### WORK REQUIRED
Each line with the string "good" is to be copied from the records below.
--- PROVIDED RECORDS Enclosed Below ---
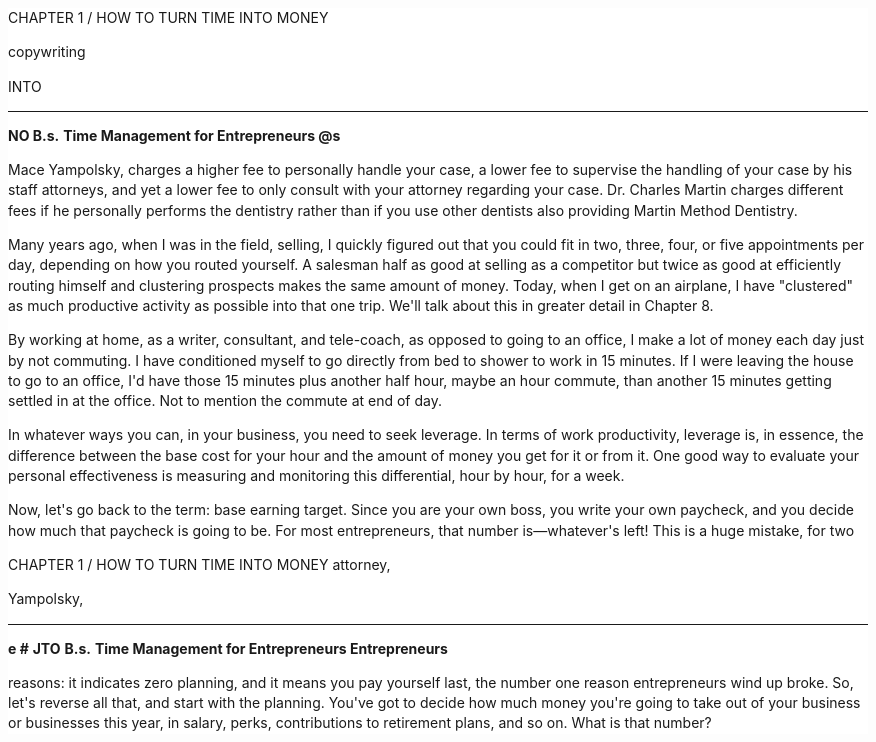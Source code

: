 CHAPTER 1 / HOW TO TURN TIME INTO MONEY

copywriting

INTO

-----

**NO B.s.** **Time Management for Entrepreneurs @s**

Mace Yampolsky, charges a higher fee to personally handle your case, a lower fee to supervise the handling of your case
by his staff attorneys, and yet a lower fee to only consult with
your attorney regarding your case. Dr. Charles Martin charges
different fees if he personally performs the dentistry rather than if
you use other dentists also providing Martin Method Dentistry.

Many years ago, when I was in the field, selling, I quickly figured out that you could fit in two, three, four, or five appointments
per day, depending on how you routed yourself. A salesman half
as good at selling as a competitor but twice as good at efficiently
routing himself and clustering prospects makes the same amount
of money. Today, when I get on an airplane, I have "clustered" as
much productive activity as possible into that one trip. We'll talk
about this in greater detail in Chapter 8.

By working at home, as a writer, consultant, and tele-coach, as
opposed to going to an office, I make a lot of money each day just
by not commuting. I have conditioned myself to go directly from
bed to shower to work in 15 minutes. If I were leaving the house
to go to an office, I'd have those 15 minutes plus another half
hour, maybe an hour commute, than another 15 minutes getting
settled in at the office. Not to mention the commute at end of day.

In whatever ways you can, in your business, you need to
seek leverage. In terms of work productivity, leverage is, in
essence, the difference between the base cost for your hour and
the amount of money you get for it or from it. One good way to
evaluate your personal effectiveness is measuring and monitoring this differential, hour by hour, for a week.

Now, let's go back to the term: base earning target. Since you
are your own boss, you write your own paycheck, and you decide
how much that paycheck is going to be. For most entrepreneurs,
that number is—whatever's left! This is a huge mistake, for two

CHAPTER 1 / HOW TO TURN TIME INTO MONEY attorney,

Yampolsky,

-----

**e #** **JTO** **B.s.** **Time Management for Entrepreneurs Entrepreneurs**

reasons: it indicates zero planning, and it means you pay yourself last, the number one reason entrepreneurs wind up broke.
So, let's reverse all that, and start with the planning. You've got
to decide how much money you're going to take out of your
business or businesses this year, in salary, perks, contributions to
retirement plans, and so on. What is that number?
--- End of Enclosed PROVIDED RECORDS ---
### WRITTEN REPLY
as good at selling as a competitor but twice as good at efficiently
the amount of money you get for it or from it. One good way to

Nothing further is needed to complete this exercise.